## WHAT YOU WILL DO
Copy every entry precisely.

## DATA SUPPLIED
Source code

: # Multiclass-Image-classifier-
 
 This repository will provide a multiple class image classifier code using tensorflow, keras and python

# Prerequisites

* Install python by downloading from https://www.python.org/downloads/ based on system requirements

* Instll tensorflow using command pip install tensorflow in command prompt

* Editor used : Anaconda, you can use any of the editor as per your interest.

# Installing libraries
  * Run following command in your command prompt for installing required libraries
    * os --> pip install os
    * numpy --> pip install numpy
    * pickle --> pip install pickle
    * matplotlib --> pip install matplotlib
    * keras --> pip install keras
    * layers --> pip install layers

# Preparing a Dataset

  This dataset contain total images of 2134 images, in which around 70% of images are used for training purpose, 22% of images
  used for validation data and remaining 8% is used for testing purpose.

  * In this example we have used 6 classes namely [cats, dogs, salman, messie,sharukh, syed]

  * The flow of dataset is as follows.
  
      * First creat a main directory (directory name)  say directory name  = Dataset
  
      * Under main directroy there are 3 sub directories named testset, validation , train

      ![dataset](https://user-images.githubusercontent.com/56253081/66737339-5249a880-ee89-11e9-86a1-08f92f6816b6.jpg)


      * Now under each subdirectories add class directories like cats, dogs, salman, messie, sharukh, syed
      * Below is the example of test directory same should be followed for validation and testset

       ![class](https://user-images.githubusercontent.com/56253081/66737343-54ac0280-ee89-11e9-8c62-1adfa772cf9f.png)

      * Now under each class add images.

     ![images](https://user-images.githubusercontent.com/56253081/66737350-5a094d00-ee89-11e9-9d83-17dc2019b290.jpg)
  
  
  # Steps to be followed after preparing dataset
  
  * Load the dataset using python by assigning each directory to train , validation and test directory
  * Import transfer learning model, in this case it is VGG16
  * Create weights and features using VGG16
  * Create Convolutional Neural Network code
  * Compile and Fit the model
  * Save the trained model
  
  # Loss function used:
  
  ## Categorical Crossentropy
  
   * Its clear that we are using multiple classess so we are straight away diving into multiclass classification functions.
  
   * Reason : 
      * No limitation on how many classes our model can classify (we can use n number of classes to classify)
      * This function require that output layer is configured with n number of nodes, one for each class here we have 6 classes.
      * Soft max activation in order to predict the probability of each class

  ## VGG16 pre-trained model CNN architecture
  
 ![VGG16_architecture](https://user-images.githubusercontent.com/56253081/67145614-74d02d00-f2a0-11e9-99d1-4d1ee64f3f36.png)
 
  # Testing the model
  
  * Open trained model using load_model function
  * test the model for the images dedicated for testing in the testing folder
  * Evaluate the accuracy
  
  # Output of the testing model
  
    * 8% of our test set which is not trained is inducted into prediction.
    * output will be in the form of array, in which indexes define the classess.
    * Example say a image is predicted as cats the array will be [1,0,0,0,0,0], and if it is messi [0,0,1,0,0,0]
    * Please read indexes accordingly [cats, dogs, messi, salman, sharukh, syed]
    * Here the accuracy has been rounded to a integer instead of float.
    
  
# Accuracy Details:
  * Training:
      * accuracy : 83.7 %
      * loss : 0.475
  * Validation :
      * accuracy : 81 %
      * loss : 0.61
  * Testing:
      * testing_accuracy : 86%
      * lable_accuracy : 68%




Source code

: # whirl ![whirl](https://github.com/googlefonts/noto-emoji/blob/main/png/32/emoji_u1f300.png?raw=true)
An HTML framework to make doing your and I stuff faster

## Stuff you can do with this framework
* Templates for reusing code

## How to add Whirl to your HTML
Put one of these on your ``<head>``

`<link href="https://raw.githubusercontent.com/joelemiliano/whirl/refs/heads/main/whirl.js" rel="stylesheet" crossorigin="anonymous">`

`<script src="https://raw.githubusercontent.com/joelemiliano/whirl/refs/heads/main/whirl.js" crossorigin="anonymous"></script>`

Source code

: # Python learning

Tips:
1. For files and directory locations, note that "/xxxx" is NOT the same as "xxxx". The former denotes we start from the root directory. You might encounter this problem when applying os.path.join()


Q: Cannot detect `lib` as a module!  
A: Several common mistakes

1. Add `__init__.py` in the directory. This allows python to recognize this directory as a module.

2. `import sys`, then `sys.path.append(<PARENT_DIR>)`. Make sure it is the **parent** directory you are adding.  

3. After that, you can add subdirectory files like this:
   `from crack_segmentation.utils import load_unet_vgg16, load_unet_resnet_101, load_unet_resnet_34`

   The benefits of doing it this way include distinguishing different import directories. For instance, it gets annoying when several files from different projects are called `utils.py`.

## PROBLEM SOLUTION
Source code

: # Multiclass-Image-classifier-
 
 This repository will provide a multiple class image classifier code using tensorflow, keras and python

# Prerequisites

* Install python by downloading from https://www.python.org/downloads/ based on system requirements

* Instll tensorflow using command pip install tensorflow in command prompt

* Editor used : Anaconda, you can use any of the editor as per your interest.

# Installing libraries
  * Run following command in your command prompt for installing required libraries
    * os --> pip install os
    * numpy --> pip install numpy
    * pickle --> pip install pickle
    * matplotlib --> pip install matplotlib
    * keras --> pip install keras
    * layers --> pip install layers

# Preparing a Dataset

  This dataset contain total images of 2134 images, in which around 70% of images are used for training purpose, 22% of images
  used for validation data and remaining 8% is used for testing purpose.

  * In this example we have used 6 classes namely [cats, dogs, salman, messie,sharukh, syed]

  * The flow of dataset is as follows.
  
      * First creat a main directory (directory name)  say directory name  = Dataset
  
      * Under main directroy there are 3 sub directories named testset, validation , train

      ![dataset](https://user-images.githubusercontent.com/56253081/66737339-5249a880-ee89-11e9-86a1-08f92f6816b6.jpg)


      * Now under each subdirectories add class directories like cats, dogs, salman, messie, sharukh, syed
      * Below is the example of test directory same should be followed for validation and testset

       ![class](https://user-images.githubusercontent.com/56253081/66737343-54ac0280-ee89-11e9-8c62-1adfa772cf9f.png)

      * Now under each class add images.

     ![images](https://user-images.githubusercontent.com/56253081/66737350-5a094d00-ee89-11e9-9d83-17dc2019b290.jpg)
  
  
  # Steps to be followed after preparing dataset
  
  * Load the dataset using python by assigning each directory to train , validation and test directory
  * Import transfer learning model, in this case it is VGG16
  * Create weights and features using VGG16
  * Create Convolutional Neural Network code
  * Compile and Fit the model
  * Save the trained model
  
  # Loss function used:
  
  ## Categorical Crossentropy
  
   * Its clear that we are using multiple classess so we are straight away diving into multiclass classification functions.
  
   * Reason : 
      * No limitation on how many classes our model can classify (we can use n number of classes to classify)
      * This function require that output layer is configured with n number of nodes, one for each class here we have 6 classes.
      * Soft max activation in order to predict the probability of each class

  ## VGG16 pre-trained model CNN architecture
  
 ![VGG16_architecture](https://user-images.githubusercontent.com/56253081/67145614-74d02d00-f2a0-11e9-99d1-4d1ee64f3f36.png)
 
  # Testing the model
  
  * Open trained model using load_model function
  * test the model for the images dedicated for testing in the testing folder
  * Evaluate the accuracy
  
  # Output of the testing model
  
    * 8% of our test set which is not trained is inducted into prediction.
    * output will be in the form of array, in which indexes define the classess.
    * Example say a image is predicted as cats the array will be [1,0,0,0,0,0], and if it is messi [0,0,1,0,0,0]
    * Please read indexes accordingly [cats, dogs, messi, salman, sharukh, syed]
    * Here the accuracy has been rounded to a integer instead of float.
    
  
# Accuracy Details:
  * Training:
      * accuracy : 83.7 %
      * loss : 0.475
  * Validation :
      * accuracy : 81 %
      * loss : 0.61
  * Testing:
      * testing_accuracy : 86%
      * lable_accuracy : 68%




Source code

: # whirl ![whirl](https://github.com/googlefonts/noto-emoji/blob/main/png/32/emoji_u1f300.png?raw=true)
An HTML framework to make doing your and I stuff faster

## Stuff you can do with this framework
* Templates for reusing code

## How to add Whirl to your HTML
Put one of these on your ``<head>``

`<link href="https://raw.githubusercontent.com/joelemiliano/whirl/refs/heads/main/whirl.js" rel="stylesheet" crossorigin="anonymous">`

`<script src="https://raw.githubusercontent.com/joelemiliano/whirl/refs/heads/main/whirl.js" crossorigin="anonymous"></script>`

Source code

: # Python learning

Tips:
1. For files and directory locations, note that "/xxxx" is NOT the same as "xxxx". The former denotes we start from the root directory. You might encounter this problem when applying os.path.join()


Q: Cannot detect `lib` as a module!  
A: Several common mistakes

1. Add `__init__.py` in the directory. This allows python to recognize this directory as a module.

2. `import sys`, then `sys.path.append(<PARENT_DIR>)`. Make sure it is the **parent** directory you are adding.  

3. After that, you can add subdirectory files like this:
   `from crack_segmentation.utils import load_unet_vgg16, load_unet_resnet_101, load_unet_resnet_34`

   The benefits of doing it this way include distinguishing different import directories. For instance, it gets annoying when several files from different projects are called `utils.py`.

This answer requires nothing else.